Within an n‐Count based payment system, the payment device (which can be a card, secure element in an NFC handset or SIM), hereafter referred to as “card,” is organized in batches, where each batch has an identifier k. In any one batch, cards have the same secret key, denoted by Ck. In a payment transaction the card gives its batch identity to the terminal and the terminal selects a pre‐computed transaction “nCounter” suitable for that particular payment.

### n‐Counters

In order to make the reception of electronic value by the terminal possible, the terminal must be loaded with n‐Counters that are pre‐computed by the eMoney issuer as specified by the merchant. Each n‐Counter has a number of parameters, i.e. its unit value (u), its size (N), the identifier of the cards that can use it (card batch identifier k) and the identifier of the merchant terminal that it belongs to (TID). Furthermore each particular Counter has a unique identifier called Chain ID (CID). The merchant determines how many and what kind of n‐Counters (e.g. unit value of €1 or size of 50) it needs and the eMoney issuer performs the precomputation and sends the requested n‐Counters. The eMoney Issuer stores the parameters of all the n‐Counters created. The terminal stores the parameters of the n‐Counters that it possesses. The card does not store n‐Counter parameters; it only stores the card batch identifier (k) and the secret key (Ck).
At the core of an n‐Counter is a chain of cryptographic numbers: x = {x0 , x1 , x2 , …, xN }, where N is the length of the chain. The n‐Counter has a current value, the cryptographic number xn. Initially the n‐Counter value is xN that represents zero funds. When the n‐Counter current value is x0 the n‐Counter is said to be full with maximum funds and can no longer be used and a new one needs to be downloaded from the eMoney issuer.
The start of the chain i.e. x0 is calculated by performing a keyed one‐way function G on the n‐Counter parameters using the secret card key Ck. A second cryptographic one‐way function F, known by all parties, is used to calculate the rest of the chain. The computation of the keyed one‐way function G can only be done by the eMoney issuer or by the card.

### Payment protocol

The payment is performed between a card and a terminal with the pre‐computed input of the eMoney issuer who is also responsible for the issuance of the card and its stored value.
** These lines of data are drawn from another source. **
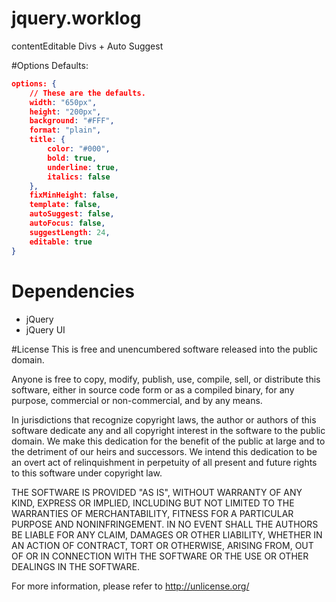 # jquery.worklog
contentEditable Divs + Auto Suggest

#Options
Defaults:
```json
options: {
    // These are the defaults.
    width: "650px",
    height: "200px",
    background: "#FFF",
    format: "plain",
    title: {
        color: "#000",
        bold: true,
        underline: true,
        italics: false
    },
    fixMinHeight: false,
    template: false,
    autoSuggest: false,
    autoFocus: false,
    suggestLength: 24,
    editable: true
}
```

# Dependencies
- jQuery
- jQuery UI

#License
This is free and unencumbered software released into the public domain.

Anyone is free to copy, modify, publish, use, compile, sell, or
distribute this software, either in source code form or as a compiled
binary, for any purpose, commercial or non-commercial, and by any
means.

In jurisdictions that recognize copyright laws, the author or authors
of this software dedicate any and all copyright interest in the
software to the public domain. We make this dedication for the benefit
of the public at large and to the detriment of our heirs and
successors. We intend this dedication to be an overt act of
relinquishment in perpetuity of all present and future rights to this
software under copyright law.

THE SOFTWARE IS PROVIDED "AS IS", WITHOUT WARRANTY OF ANY KIND,
EXPRESS OR IMPLIED, INCLUDING BUT NOT LIMITED TO THE WARRANTIES OF
MERCHANTABILITY, FITNESS FOR A PARTICULAR PURPOSE AND NONINFRINGEMENT.
IN NO EVENT SHALL THE AUTHORS BE LIABLE FOR ANY CLAIM, DAMAGES OR
OTHER LIABILITY, WHETHER IN AN ACTION OF CONTRACT, TORT OR OTHERWISE,
ARISING FROM, OUT OF OR IN CONNECTION WITH THE SOFTWARE OR THE USE OR
OTHER DEALINGS IN THE SOFTWARE.

For more information, please refer to <http://unlicense.org/>

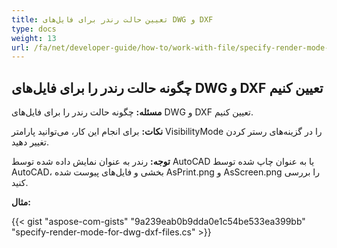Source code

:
 ```yaml
---
title: تعیین حالت رندر برای فایل‌های DWG و DXF
type: docs
weight: 13
url: /fa/net/developer-guide/how-to/work-with-file/specify-render-mode-for-dwg-dxf-files/
---
```



## **چگونه حالت رندر را برای فایل‌های DWG و DXF تعیین کنیم**

**مسئله:** چگونه حالت رندر را برای فایل‌های DWG و DXF تعیین کنیم.

**نکات:** برای انجام این کار، می‌توانید پارامتر VisibilityMode را در گزینه‌های رستر کردن تغییر دهید.

**توجه:** رندر به عنوان نمایش داده شده توسط AutoCAD یا به عنوان چاپ شده توسط AutoCAD، بخشی و فایل‌های پیوست شده AsPrint.png و AsScreen.png را بررسی کنید.

**مثال:**

{{< gist "aspose-com-gists" "9a239eab0b9dda0e1c54be533ea399bb" "specify-render-mode-for-dwg-dxf-files.cs" >}}
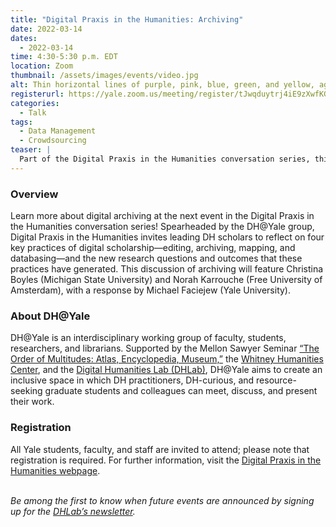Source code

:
 ```yaml
---
title: "Digital Praxis in the Humanities: Archiving"
date: 2022-03-14
dates:
  - 2022-03-14
time: 4:30-5:30 p.m. EDT
location: Zoom
thumbnail: /assets/images/events/video.jpg
alt: Thin horizontal lines of purple, pink, blue, green, and yellow, against a black background.
registerurl: https://yale.zoom.us/meeting/register/tJwqduytrj4iE9zXwfKGPttoQnPZHTDVvDtY
categories:
  - Talk
tags:
  - Data Management
  - Crowdsourcing
teaser: |
  Part of the Digital Praxis in the Humanities conversation series, this talk will explore new research questions and outcomes generated by practices of digital archiving. The event will feature Christina Boyles (Michigan State University) and Norah Karrouche (Free University of Amsterdam), with a response by Michael Faciejew (Yale University).
---
```


### Overview
Learn more about digital archiving at the next event in the Digital Praxis in the Humanities conversation series! Spearheaded by the DH@Yale group, Digital Praxis in the Humanities invites leading DH scholars to reflect on four key practices of digital scholarship—editing, archiving, mapping, and databasing—and the new research questions and outcomes that these practices have generated. This discussion of archiving will feature Christina Boyles (Michigan State University) and Norah Karrouche (Free University of Amsterdam), with a response by Michael Faciejew (Yale University).

### About DH@Yale
DH@Yale is an interdisciplinary working group of faculty, students, researchers, and librarians. Supported by the Mellon Sawyer Seminar <a href='https://orderofm.com/' target='_blank'>“The Order of Multitudes: Atlas, Encyclopedia, Museum,”</a> the <a href='https://whc.yale.edu/' target='_blank'>Whitney Humanities Center</a>, and the <a href='' target='_blank'>Digital Humanities Lab (DHLab)</a>, DH@Yale aims to create an inclusive space in which DH practitioners, DH-curious, and resource-seeking graduate students and colleagues can meet, discuss, and present their work.

### Registration
All Yale students, faculty, and staff are invited to attend; please note that registration is required. For further information, visit the <a href='https://whc.yale.edu/working-groups/digital-praxis-humanities-dhyale-conversation-series' target='_blank'>Digital Praxis in the Humanities webpage</a>.
<br>
<br>

*Be among the first to know when future events are announced by signing up for the <a href='https://subscribe.yale.edu/browse?search=digital+humanities' target='_blank'>DHLab’s newsletter</a>.*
The value transfer between the card and the terminal is as follows:

Later on the terminal asks for clearing and settlement by presenting the current n‐Counter value to the eMoney issuer.

### Cryptography

The eMoney issuer and the card possess the secret card key so only they can compute x0. Furthermore x1=F(x0), x2=F(x1) and generally xn=F(xn-1), where F is a suitable cryptographic one‐way function and 0≤n≤N. So the numbers in the chain are obtained by iterating F.

Suppose given xn we would like to calculate its predecessor xn-1. Since F is a one‐way function, it is computationally infeasible to find xn-1 from xn. The only efficient way is to start from x0 and by iterating F on x0 obtain xn-1. Only the card and the eMoney issuer can do this computation.

Assume the terminal possesses a number xn in the chain and asks a payment of m units from the card. For this the card needs to provide the terminal with the m‐th predecessor (i.e. xn-m) of the given number xn. The terminal cannot calculate this number, because it does not know x0 and cannot calculate pre‐images of the one‐way function F. However, the card is able to compute a predecessor, since it can calculate x0. On the other hand when the terminal receives xn-m it can check whether it is really the m‐th predecessor of xn by iterating the function F m times on it.